Sans jamais tomber dans le piège du misérabilisme, Clairo préfère parler de son premier album comme d’un journal intime, doux et nécessaire, qu’elle a visiblement souhaité élégant. “Soigné”, dit-elle, avant d’évoquer ses sessions dans le studio à Los Angeles de l’ex-Vampire Weekend Rostam Batmanglij . “On a aussi enregistré dans un autre petit studio à L.A. et à Atlanta, mais l’idée était à chaque fois d’étoffer les chansons pour leur permettre d’atteindre leur plein potentiel. Chaque chanson a donné naissance à quelque chose de frais et de soigné, ce qui est très différent de la plupart de mes anciens titres.” Aux côtés de Rostam, Clairo dit s’être sentie capable de tout expérimenter, tout tenter. Entre deux confessions, elle va même jusqu’à souligner que les onze plages réunies ici n’auraient sans doute pas pu naître ainsi sans son apport.
A ce propos, on la sent très fière de North, I Wouldn’t Ask You (certainement parmi ses chansons préférées) et d’Impossible, qu’elle a entièrement composée, modifiée et déconstruite avec Rostam. On la sent également entretenir un lien tout particulier avec Bags, un titre envoyé en éclaireur il y a quelques semaines pour annoncer l’album.
“Les gens qui écoutent ma musique me voient changer en temps réel”
“C’est une des chansons les plus importantes que j’aie jamais écrite. J’en ai composé environ trente ou quarante pour ce disque, mais une fois que j’avais écrit Bags, j’avais l’impression d’avoir quelque chose de réel, quelque chose qui explique clairement la tension que l’on ressent lorsque l’on est à côté d’une personne à laquelle on livre ses sentiments.”

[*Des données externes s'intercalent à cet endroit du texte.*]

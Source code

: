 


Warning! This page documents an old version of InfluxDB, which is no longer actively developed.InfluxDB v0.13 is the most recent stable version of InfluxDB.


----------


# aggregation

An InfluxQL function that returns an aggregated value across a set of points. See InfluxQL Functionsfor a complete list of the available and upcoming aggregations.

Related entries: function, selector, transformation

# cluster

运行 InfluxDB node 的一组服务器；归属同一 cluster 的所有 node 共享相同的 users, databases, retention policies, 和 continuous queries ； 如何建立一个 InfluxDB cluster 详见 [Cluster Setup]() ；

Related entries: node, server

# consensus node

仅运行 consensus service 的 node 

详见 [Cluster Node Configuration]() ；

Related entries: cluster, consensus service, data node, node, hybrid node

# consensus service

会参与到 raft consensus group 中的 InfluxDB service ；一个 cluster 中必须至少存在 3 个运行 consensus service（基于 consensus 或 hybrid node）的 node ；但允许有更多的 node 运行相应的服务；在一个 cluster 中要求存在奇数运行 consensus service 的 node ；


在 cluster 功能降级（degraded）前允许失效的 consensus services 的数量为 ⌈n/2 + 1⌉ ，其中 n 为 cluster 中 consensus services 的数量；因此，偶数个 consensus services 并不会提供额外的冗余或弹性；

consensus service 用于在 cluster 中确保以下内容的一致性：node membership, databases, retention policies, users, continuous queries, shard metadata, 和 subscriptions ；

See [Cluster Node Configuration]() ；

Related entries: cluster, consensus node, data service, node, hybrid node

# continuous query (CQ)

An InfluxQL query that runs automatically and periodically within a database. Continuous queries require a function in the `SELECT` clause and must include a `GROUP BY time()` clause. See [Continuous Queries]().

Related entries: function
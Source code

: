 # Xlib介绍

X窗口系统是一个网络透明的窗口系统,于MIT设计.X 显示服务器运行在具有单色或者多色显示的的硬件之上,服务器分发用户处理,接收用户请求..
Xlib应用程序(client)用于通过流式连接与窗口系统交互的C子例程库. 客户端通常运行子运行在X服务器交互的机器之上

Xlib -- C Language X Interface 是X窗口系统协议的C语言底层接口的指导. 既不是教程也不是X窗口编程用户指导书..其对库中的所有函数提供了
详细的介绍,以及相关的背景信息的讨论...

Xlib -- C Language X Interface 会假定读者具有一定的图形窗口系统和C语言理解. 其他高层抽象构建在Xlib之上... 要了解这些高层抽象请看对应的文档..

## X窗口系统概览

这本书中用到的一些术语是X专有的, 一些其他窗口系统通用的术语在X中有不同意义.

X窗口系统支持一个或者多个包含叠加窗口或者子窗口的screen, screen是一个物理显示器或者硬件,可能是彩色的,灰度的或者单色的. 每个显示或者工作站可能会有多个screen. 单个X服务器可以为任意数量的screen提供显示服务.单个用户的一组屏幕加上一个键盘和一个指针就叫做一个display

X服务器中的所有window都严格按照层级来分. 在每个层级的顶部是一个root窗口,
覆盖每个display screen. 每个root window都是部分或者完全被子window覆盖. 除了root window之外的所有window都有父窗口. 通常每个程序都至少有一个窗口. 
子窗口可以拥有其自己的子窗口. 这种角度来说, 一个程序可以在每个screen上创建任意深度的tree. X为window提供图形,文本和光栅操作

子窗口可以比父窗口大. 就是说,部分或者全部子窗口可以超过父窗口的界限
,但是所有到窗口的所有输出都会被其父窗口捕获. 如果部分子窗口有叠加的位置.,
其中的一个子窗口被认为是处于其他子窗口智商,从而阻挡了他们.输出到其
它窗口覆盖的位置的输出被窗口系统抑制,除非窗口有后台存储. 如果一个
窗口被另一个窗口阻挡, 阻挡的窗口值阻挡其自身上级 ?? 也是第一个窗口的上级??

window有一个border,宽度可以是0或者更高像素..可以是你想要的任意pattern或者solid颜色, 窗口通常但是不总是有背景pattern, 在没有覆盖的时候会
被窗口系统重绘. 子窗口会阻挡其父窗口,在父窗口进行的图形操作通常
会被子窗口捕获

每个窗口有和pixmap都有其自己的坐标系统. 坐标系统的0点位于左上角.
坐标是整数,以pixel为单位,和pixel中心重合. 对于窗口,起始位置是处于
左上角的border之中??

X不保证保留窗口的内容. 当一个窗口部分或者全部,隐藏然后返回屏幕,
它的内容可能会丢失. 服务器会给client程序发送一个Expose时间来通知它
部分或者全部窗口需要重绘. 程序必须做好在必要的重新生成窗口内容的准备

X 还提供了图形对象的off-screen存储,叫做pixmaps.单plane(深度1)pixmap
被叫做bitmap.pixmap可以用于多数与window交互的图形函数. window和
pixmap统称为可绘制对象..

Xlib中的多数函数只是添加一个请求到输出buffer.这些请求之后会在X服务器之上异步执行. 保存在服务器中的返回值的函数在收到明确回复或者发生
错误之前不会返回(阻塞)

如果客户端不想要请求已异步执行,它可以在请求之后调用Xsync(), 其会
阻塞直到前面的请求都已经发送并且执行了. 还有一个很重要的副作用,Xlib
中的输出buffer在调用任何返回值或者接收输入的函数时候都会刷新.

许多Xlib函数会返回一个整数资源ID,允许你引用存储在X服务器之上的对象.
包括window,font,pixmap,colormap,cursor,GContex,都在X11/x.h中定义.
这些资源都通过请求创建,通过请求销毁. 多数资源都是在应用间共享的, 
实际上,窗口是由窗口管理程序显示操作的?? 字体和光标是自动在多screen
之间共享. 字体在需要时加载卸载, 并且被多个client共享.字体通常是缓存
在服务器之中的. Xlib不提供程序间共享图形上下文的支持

On comprend alors qu’Immunity n’est pas seulement un disque d’intérieur, pour rêver en volutes, questionner son identité, fantasmer ses premières relations ou se protéger du monde extérieur. C’est au contraire l’un des disques les plus accueillants que l’on ait entendu cette année, l’œuvre d’une artiste qui s’autorise à exposer son intimité, qui ose ici publier ce qu’elle a de plus délicat dans sa touchante panoplie et qui semble ouverte à l’inconnu – après tout, avoir 20 ans, c’est aussi la promesse d’être en devenir.
“Les gens qui écoutent ma musique me voient grandir et changer en temps réel, argumente-t-elle. Il est donc logique que ma musique évolue, c’est ainsi que fonctionnent les êtres humains. Et il est très important que je fasse corps avec tous les changements qui se présenteront à moi.” L’entendre, à la tombée de l’album, chanter ses peines de cœur sur des ballades fiévreuses (Sinking et I Wouldn’t Ask You), l’électricité en veilleuse, accompagnée par une chorale d’enfants, permet en tout cas de comprendre qu’il y a chez Clairo, dans son jeu, sa voix, son écriture quelque chose de très sincère qui prend immédiatement au cœur.